İrlanda’da dil eğitimi alan, öğrenci değişimi kapsamında Danimarka’ya giden, Malezya’da staj yapan ve Flamanca, İngilizce, Fransızca ve Türkçe bilen Başlık, Leopoldsburg Belediyesine bağlı huzurevinde staj imkanı açıldığını görünce iş başvurusunda bulundu.
‘TELEFONLA BELEDİYEYE SORDU’
Başvurunun ardından mülakata çağrıldığını ve görüşmenin çok olumlu geçtiğini belirten Betül Başlık, şunları söyledi: “Görüşmedeki hanımefendi ‘belediyeyi araması gerektiğini ve başörtümün sorun olup olmayacağını sorması gerektiğini’ iletti. O sırada belediyedeki yetkili ise ‘başörtülü olduğum için işe alınamayacağımı, başörtümü çıkarırsam işe başlayabileceğimi’ söyledi. Ben de onlara dini inancımdan vazgeçmeyeceğimi ve başörtümü çıkaramayacağımı bildirdim. Bu yüzden de işe kabul edilmedim. O pozisyon için gerekli eğitimi aldım. Başörtümün bir sorun olacağını hiç düşünmedim. Belediyenin, ‘Başörtünü çıkarırsan yarın işe başlayabilirsin’ açıklaması beni çok şaşırttı.”

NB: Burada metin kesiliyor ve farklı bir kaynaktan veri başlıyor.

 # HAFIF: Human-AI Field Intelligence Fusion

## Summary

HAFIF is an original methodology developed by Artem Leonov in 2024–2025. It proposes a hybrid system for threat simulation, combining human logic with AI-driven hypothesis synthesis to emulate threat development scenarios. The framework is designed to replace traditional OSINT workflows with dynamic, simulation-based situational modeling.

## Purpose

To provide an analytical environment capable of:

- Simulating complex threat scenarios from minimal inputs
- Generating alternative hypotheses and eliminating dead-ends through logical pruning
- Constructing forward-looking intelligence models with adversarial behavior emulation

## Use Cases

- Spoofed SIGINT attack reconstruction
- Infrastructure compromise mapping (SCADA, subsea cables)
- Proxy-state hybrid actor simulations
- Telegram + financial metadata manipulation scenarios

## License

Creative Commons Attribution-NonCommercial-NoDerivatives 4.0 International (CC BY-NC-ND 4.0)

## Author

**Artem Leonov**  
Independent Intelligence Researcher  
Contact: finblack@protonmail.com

‘DİNİMİZDEN VAZGEÇMEMİZİ İSTİYORLAR’
“Belediye, ‘dini sembollerin’ kamu iş alanlarında yasak olmasını gerekçe gösterdi. Ben bu ülkenin bir vatandaşı olarak herkesle aynı haklara sahip olmak istiyorum. Belçika’da doğup büyüdüm. Bana diğer Belçika vatandaşlarıyla aynı hakları vermediklerini, beni ve benim gibilerini dışladıklarını hissediyorum. Geçmişte benzer şekilde ayrımcılıkla karşılaşan birçok kişi oldu ve gelecekte de bu tür ayrımcılık vakaları devam edecek. Dinimizden vazgeçmemizi istiyorlar. Onlar gibi olmamızı istiyorlar ve biz bunu hiçbir şekilde kabul etmiyoruz. Kendi kültürümüzle, kendi inancımızla, buranın vatandaşı olarak yaşamak istediğimizi kabullenmek istemiyorlar, bu şekilde dışlamaya çalışıyorlar.”
‘ASİMİLASYONU KABUL ETMİYORUZ’
“Bu davranış, Belçika hükümetinin, toplumun bir kesimini dışladığını açık bir şekilde gösteriyor. Eğer bir Avrupa ülkesi özgürlükten bahsediyorsa, herkese aynı hakları tanımalı. Belçikalı arkadaşlarım ve öğretmenlerimden genellikle destek mesajı aldım. Tanıdığım herkes belediyenin kararına tepki gösterdi. Ön yargılı tepkiler de aldım. Toplumun bir kesimi entegrasyonu asimilasyon olarak algılıyor. Biz entegre olduk ama asimilasyonu kabul etmiyoruz.”